Gubernur Jawa Barat Ridwan Kamil (Kang Emil) diminta untuk mencarikan pekerjaan yang pas untuk Muhammad Sabil, guru honorer SMK asal Cirebon yang dipecat setelah mengkritik orang nomor satu di Jabar itu. Permintaan tersebut datang dari Dedi Haryadi, Koordinator Beyond Anti Corruption (BAC).
Menurut Dedi, saat ini masyarakat Jawa Barat harus memprotes langkah pemecatan terhadap Sabil. “Meski Ridwan Kamil mengklaim ia tak memiliki kewenangan di sekolah swasta, namun jabatan politis yang dimilikinya bisa memulihkan hak dan kewajiban Sabil,” kata Dedi dalam keterangan tertulis yang diterima di Jakarta, Jumat (17/3/2023).
Jika Sabil tak bisa lagi memiliki pekerjaannya lagi, sambung dia, harusnya Ridwan Kamil bisa mencarikan posisi yang pas buat dia.
“Kalau sampai Sabil kehilangan pekerjaan, maka Ridwan Kamil sebagai pemimpin yang zalim. Publik bisa kehilangan kepercayaannya kepada Ridwan Kamil jika ia melakukan kezaliman. Bisa jadi elektabilitasnya yang saat ini cukup baik akan terperosok,” timpal Dedi mewanti-wanti.
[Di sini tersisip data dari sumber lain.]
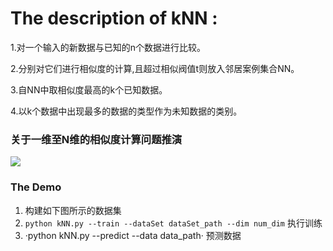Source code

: # The description of kNN :

1.对一个输入的新数据与已知的n个数据进行比较。

2.分别对它们进行相似度的计算,且超过相似阀值t则放入邻居案例集合NN。

3.自NN中取相似度最高的k个已知数据。

4.以k个数据中出现最多的数据的类型作为未知数据的类别。

### 关于一维至N维的相似度计算问题推演

![](http://www.jusot.com/wp-content/uploads/2017/03/16300000349743126968424616674_s-300x125.jpg)

### The Demo

1. 构建如下图所示的数据集
1. `python kNN.py --train --dataSet dataSet_path --dim num_dim` 执行训练
1. ·python kNN.py --predict --data data_path· 预测数据
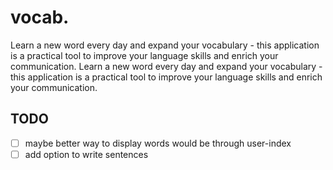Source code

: # vocab.

Learn a new word every day and expand your vocabulary - this application is a practical tool to improve your language skills and enrich your communication. Learn a new word every day and expand your vocabulary - this application is a practical tool to improve your language skills and enrich your communication.

## TODO

- [ ] maybe better way to display words would be through user-index
- [ ] add option to write sentences
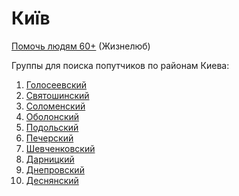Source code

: # Київ

[Помочь людям 60+](https://docs.google.com/forms/d/1nsW2nqInxC-7Uv2vo0zqxkze4trMAXduwpKY3-vEwXQ/viewform?fbclid=IwAR0M3B4yzUkSXfylinTrZExp2Z-hDtYxzRs4EqGBDAe2gJE2zTrWM-PAswQ&edit_requested=true) \(Жизнелюб\)

Группы для поиска попутчиков по районам Киева:

1. [Голосеевский](https://bit.ly/2QBjegC) 
2. [Святошинский](https://bit.ly/2xb8miK)
3. [Соломенский](https://bit.ly/3dk2xA0)
4. [Оболонский](https://bit.ly/3bjaMdY)
5. [Подольский](https://bit.ly/3aax7tU)
6. [Печерский](https://bit.ly/2WA7bDY)
7. [Шевченковский](https://bit.ly/2xbkNer)
8. [Дарницкий](https://bit.ly/2U8j42t)
9. [Днепровский](https://bit.ly/3983O9W)
10. [Деснянский](http://bit.ly/2QC9v9E)

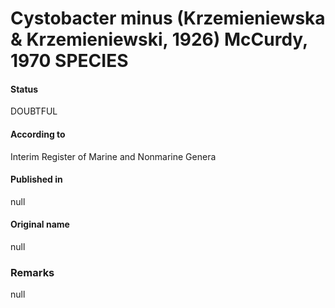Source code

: # Cystobacter minus (Krzemieniewska & Krzemieniewski, 1926) McCurdy, 1970 SPECIES

#### Status
DOUBTFUL

#### According to
Interim Register of Marine and Nonmarine Genera

#### Published in
null

#### Original name
null

### Remarks
null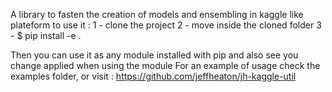 A library to fasten the creation of models and ensembling in kaggle like plateform
to use it : 
1 - clone the project
2 - move inside the cloned folder
3 - $ pip install -e .

Then you can use it as any module installed with pip and also see you change applied when using the module
For an example of usage check the examples folder, or visit : https://github.com/jeffheaton/jh-kaggle-util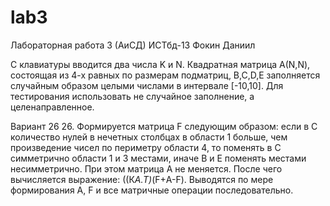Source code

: # lab3
Лабораторная работа 3 (АиСД) ИСТбд-13 Фокин Даниил

С клавиатуры вводится два числа K и N. Квадратная матрица А(N,N), состоящая из 4-х равных по размерам подматриц, 
B,C,D,E заполняется случайным образом целыми числами в интервале [-10,10]. Для тестирования использовать не случайное 
заполнение, а целенаправленное.

Вариант 26
26.	Формируется матрица F следующим образом: если в С количество нулей в нечетных столбцах в области 1 больше, чем 
произведение чисел по периметру области 4, то поменять в С симметрично области 1 и 3 местами, иначе В и Е поменять 
местами несимметрично. При этом матрица А не меняется. После чего вычисляется выражение: ((К*A.T)*(F+А-F). 
Выводятся по мере формирования А, F и все матричные операции последовательно.
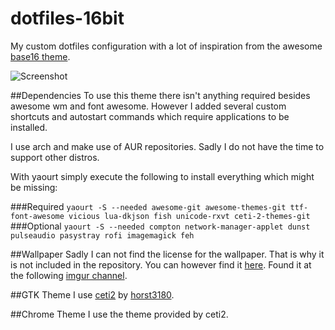# dotfiles-16bit
My custom dotfiles configuration with a lot of inspiration from the awesome [base16 theme](https://github.com/chriskempson/base16).

![Screenshot](https://raw.githubusercontent.com/razem-io/dotfiles-16bit/master/screenshot.png)

##Dependencies
To use this theme there isn't anything required besides awesome wm and font awesome.
However I added several custom shortcuts and autostart commands which 
require applications to be installed.

I use arch and make use of AUR repositories. Sadly I do not have the time to support other distros.

With yaourt simply execute the following to install everything which might be missing:

###Required
`yaourt -S --needed awesome-git awesome-themes-git ttf-font-awesome vicious lua-dkjson fish unicode-rxvt ceti-2-themes-git`
###Optional
`yaourt -S --needed compton network-manager-applet dunst pulseaudio pasystray rofi imagemagick feh`

##Wallpaper
Sadly I can not find the license for the wallpaper. That is why it is not included in the repository. 
You can however find it [here](http://i.imgur.com/WRP8NEc.jpg). 
Found it at the following [imgur channel](http://imgur.com/r/MinimalWallpaper).

##GTK Theme
I use [ceti2](https://github.com/horst3180/ceti-2-theme) by [horst3180](https://github.com/horst3180/).

##Chrome Theme
I use the theme provided by ceti2.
Sejauh ini pemecatan tersebut masih menjadi polemik di masyarakat. Meski Kang Emil sudah membuat klarifikasi, namun menurutnya tetap harus bertanggung jawab atas Direct Message (DM) Instagram ke akun sekolah SMK Telkom Sekar Kemuning, Kota Cirebon.
Menurut Dedi, pangkal permasalahan yang membuat Sabil melayangkan kritik kepada Ridwan Kamil karena saat melakukan zoom dengan murid SMPN 3 Kota Tasikmalaya, ia menggunakan atribut milik partai.
Seharusnya ketika Sabil mengkritik pimpinan atau pejabat dengan valid dan mendasar, menurut Dedi, ia tak harus kehilangan pekerjaannya. Langkah Ridwan Kamil yang melakukan DM Instagram kepada Sabil dan pihak sekolah dinilai Dedi berlebihan.
Dengan melakukan DM dan membuat Sabil kehilangan pekerjaan, dinilai Dedi merupakan langkah zalim dan keliru. Dedi melihat DM yang dilakukan Ridwan Kamil tersebut bukan lagi mencerminkan pemimpin mau dikritik. DM tersebut merupakan langkah pembalasan atau ketidaksukaan Ridwan Kamil terhadap kritik yang dilontarkan Sabil.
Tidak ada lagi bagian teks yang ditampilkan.